LLMs Hallucinate Links
Frontier LLMs with web access fabricate URLs.
The Problem
I needed to buy 13 components for a DIY robotic arm project. Simple items: cardboard, scissors, hot glue, straws. I asked several frontier LLMs with web search capabilities to find Amazon and Walmart links for each item.
Every model failed. Not partially. Catastrophically.

Results

- DeepSeek: 0% accuracy. Every single link was fabricated.
- o4-mini: 7.69% accuracy.
- Gemini 2.5 Pro (with web grounding): 11.54% accuracy.
- Claude 3.7 Sonnet: 76.92% accuracy. The only model approaching usability.

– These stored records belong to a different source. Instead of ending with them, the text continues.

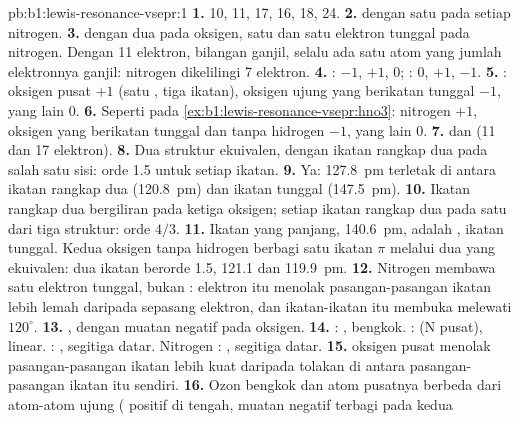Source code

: \begin{solution}{pb:b1:lewis-resonance-vsepr:1}
\textbf{1.}  10,  11,  17,  16,  18,
 24.
\textbf{2.}  dengan satu  pada setiap
nitrogen.
\textbf{3.}  dengan dua  pada oksigen, satu
 dan satu elektron tunggal pada nitrogen. Dengan 11
elektron, bilangan ganjil, selalu ada satu atom yang jumlah elektronnya
ganjil: nitrogen dikelilingi 7 elektron.
\textbf{4.} : $-1$, $+1$, $0$; : $0$, $+1$, $-1$.
\textbf{5.} : oksigen pusat $+1$ (satu , tiga
ikatan), oksigen ujung yang berikatan tunggal $-1$, yang lain 0.
\textbf{6.} Seperti pada \cref{ex:b1:lewis-resonance-vsepr:hno3}:
nitrogen $+1$, oksigen yang berikatan tunggal dan tanpa hidrogen $-1$,
yang lain 0.
\textbf{7.}  dan  (11 dan 17 elektron).
\textbf{8.} Dua struktur ekuivalen, dengan ikatan rangkap dua pada salah
satu sisi: orde 1.5 untuk setiap ikatan.
\textbf{9.} Ya: \qty{127.8}{pm} terletak di antara ikatan rangkap dua
(\qty{120.8}{pm}) dan ikatan tunggal (\qty{147.5}{pm}).
\textbf{10.} Ikatan rangkap dua bergiliran pada ketiga oksigen; setiap
ikatan  rangkap dua pada satu dari tiga struktur: orde $4/3$.
\textbf{11.} Ikatan yang panjang, \qty{140.6}{pm}, adalah ,
ikatan tunggal. Kedua oksigen tanpa hidrogen berbagi satu ikatan $\pi$
melalui dua  yang ekuivalen: dua ikatan berorde 1.5,
121.1 dan \qty{119.9}{pm}.
\textbf{12.} Nitrogen membawa satu elektron tunggal, bukan : elektron itu menolak pasangan-pasangan ikatan lebih
lemah daripada sepasang elektron, dan ikatan-ikatan itu membuka melewati
$120^\circ$.
\textbf{13.} , dengan muatan negatif pada oksigen.
\textbf{14.} : , bengkok. :  (N pusat),
linear. : , segitiga datar. Nitrogen :
, segitiga datar.
\textbf{15.}  oksigen pusat menolak pasangan-pasangan
ikatan lebih kuat daripada tolakan di antara pasangan-pasangan ikatan
itu sendiri.
\textbf{16.} Ozon bengkok dan atom pusatnya berbeda dari atom-atom ujung
( positif di tengah, muatan negatif terbagi pada kedua

\end{solution}

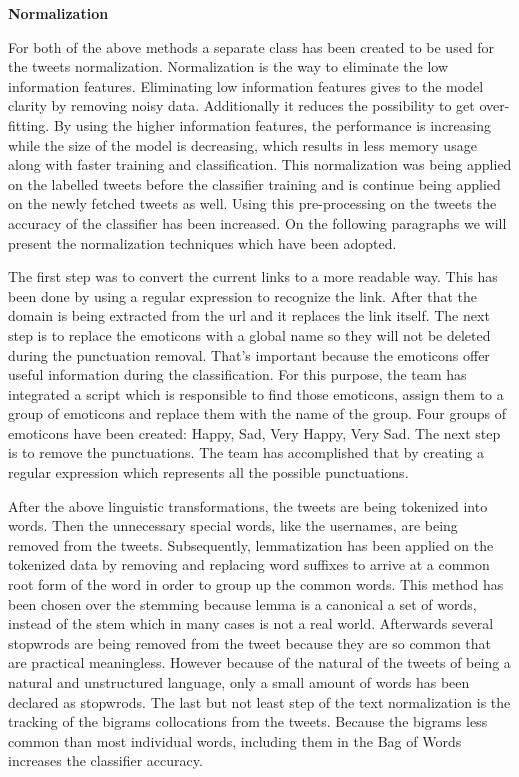 \textbf{Normalization}

For both of the above methods a separate class has been created to be used for the tweets normalization. Normalization is the way to eliminate the low information features. Eliminating low information features gives to the model clarity by removing noisy data. Additionally it reduces the possibility to get over-fitting. By using the higher information features, the performance is increasing while the size of the model is decreasing, which results in less memory usage along with faster training and classification. This normalization was being applied on the labelled tweets before the classifier training and is continue being applied on the newly fetched tweets as well. Using this pre-processing on the tweets the accuracy of the classifier has been increased. On the following paragraphs we will present the normalization techniques which have been adopted. 

The first step was to convert the current links to a more readable way. This has been done by using a regular expression to recognize the link. After that the domain is being extracted from the url and it replaces the link itself. The next step is to replace the emoticons with a global name so they will not be deleted during the punctuation removal. That’s important because the emoticons offer useful information during the classification. For this purpose, the team has integrated a script which is responsible to find those emoticons, assign them to a group of emoticons and replace them with the name of the group. Four groups of emoticons have been created: Happy, Sad, Very Happy, Very Sad. The next step is to remove the punctuations. The team has accomplished that by creating a regular expression which represents all the possible punctuations. 

After the above linguistic transformations, the tweets are being tokenized into words. Then the unnecessary special words, like the usernames, are being removed from the tweets. Subsequently, lemmatization has been applied on the tokenized data by removing and replacing word suffixes to arrive at a common root form of the word in order to group up the common words. This method has been chosen over the stemming because lemma is a canonical a set of words, instead of the stem which in many cases is not a real world. Afterwards several stopwrods are being removed from the tweet because they are so common that are practical meaningless. However because of the natural of the tweets of being a natural and unstructured language, only a small amount of words has been declared as stopwrods. The last but not least step of the text normalization is the tracking of the bigrams collocations from the tweets. Because the bigrams less common than most individual words, including them in the Bag of Words increases the classifier accuracy.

- Shopping/Research: Users waste time clicking dead links
- Legal/Academic: Fabricated citations undermine credibility
- Automation: Any system relying on LLM-generated links will fail silently
All models had internet access. Same prompt. Same products.
The Pattern
The failure mode is consistent: models generate plausible-looking URLs that return 404s or redirect to unrelated products. They do not admit uncertainty. They confidently present broken links as valid results.

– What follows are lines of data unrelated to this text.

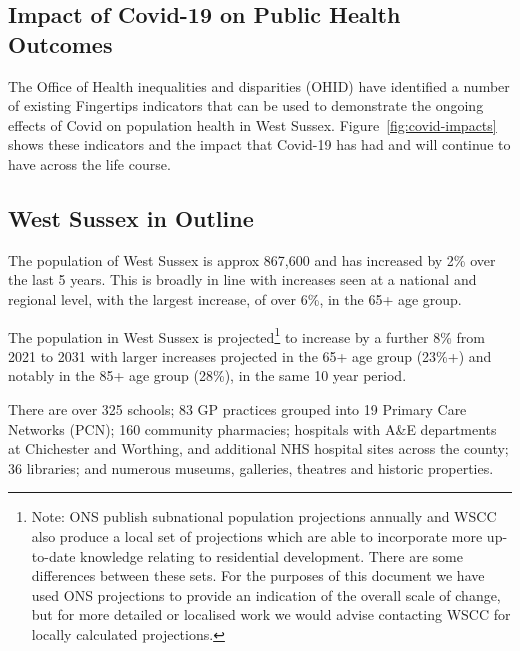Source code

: 
\subsection{Impact of Covid-19 on Public Health Outcomes}
The Office of Health inequalities and disparities (OHID) have identified a number of existing Fingertips indicators that can be used to demonstrate the ongoing effects of Covid on population health in West Sussex. Figure~\ref{fig:covid-impacts} shows these indicators and the impact that Covid-19 has had and will continue to have across the life course.





\subsection{West Sussex in Outline} %
The population of West Sussex is approx 867,600 and has increased by 2\% over the last 5 years. This is broadly in line with increases seen at a national and regional level, with the largest increase, of over 6\%, in the 65+ age group.

The population in West Sussex is projected\footnote{Note: ONS publish subnational population projections annually and WSCC also produce a local set of projections which are able to incorporate more up-to-date knowledge relating to residential development. There are some differences between these sets. For the purposes of this document we have used ONS projections to provide an indication of the overall scale of change, but for more detailed or localised work we would advise contacting WSCC for locally calculated projections.} to increase by a further 8\% from 2021 to 2031 with larger increases projected in the 65+ age group (23\%+) and notably in the 85+ age group (28\%), in the same 10 year period.

There are over 325 schools; 83 GP practices grouped into 19 Primary Care Networks (PCN); 160 community pharmacies; hospitals with A\&E departments at Chichester and Worthing, and additional NHS hospital sites across the county; 36 libraries; and numerous museums, galleries, theatres and historic properties.

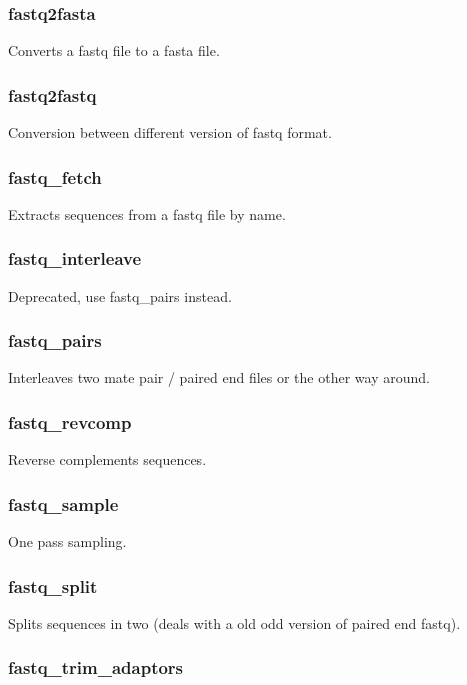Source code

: \documentclass[a4paper,12pt]{article}
\begin{document}
\subsubsection{fastq2fasta}

Converts a fastq file to a fasta file.

\subsubsection{fastq2fastq}

Conversion between different version of fastq format.

\subsubsection{fastq\_fetch}

Extracts sequences from a fastq file by name.

\subsubsection{fastq\_interleave}

Deprecated, use fastq\_pairs instead.

\subsubsection{fastq\_pairs}

Interleaves two mate pair / paired end files or the other way around.

\subsubsection{fastq\_revcomp}

Reverse complements sequences.

\subsubsection{fastq\_sample}

One pass sampling.

\subsubsection{fastq\_split}

Splits sequences in two (deals with a old odd version of paired end fastq).

\subsubsection{fastq\_trim\_adaptors}
\end{document}
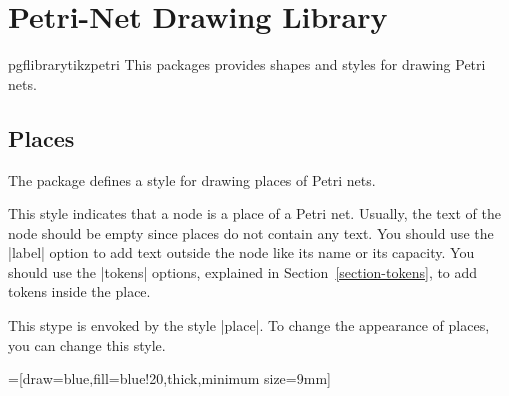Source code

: %




\section{Petri-Net Drawing Library}

\begin{package}{pgflibrarytikzpetri}
  This packages provides shapes and styles for drawing Petri nets. 
\end{package}



\subsection{Places}

The package defines a style for drawing places of Petri nets. 

\begin{itemize}
  This style indicates that a node is a place of a Petri net. Usually,
  the text of the node should be empty since places do not contain any
  text. You should use the |label| option to add text outside the node
  like its name or its capacity. You should use the |tokens| options,
  explained in Section~\ref{section-tokens}, to add tokens inside the
  place.
  
\begin{codeexample}[]
\end{codeexample}
  
  This stype is envoked by the style |place|. To change the
  appearance of places, you can change this style.
\begin{codeexample}[]
=[draw=blue,fill=blue!20,thick,minimum size=9mm]
\end{codeexample}
\end{itemize}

This extends beyond shopping. Legal citations show the same pattern:

Case numbers like 1234567890123456789 are obvious fabrications. But the surrounding text looks authoritative enough to fool someone who does not verify.
Why This Matters
Takeaway
Never trust an LLM-generated link without verification. The most capable models still hallucinate URLs, and the confidence of their output provides no signal of accuracy.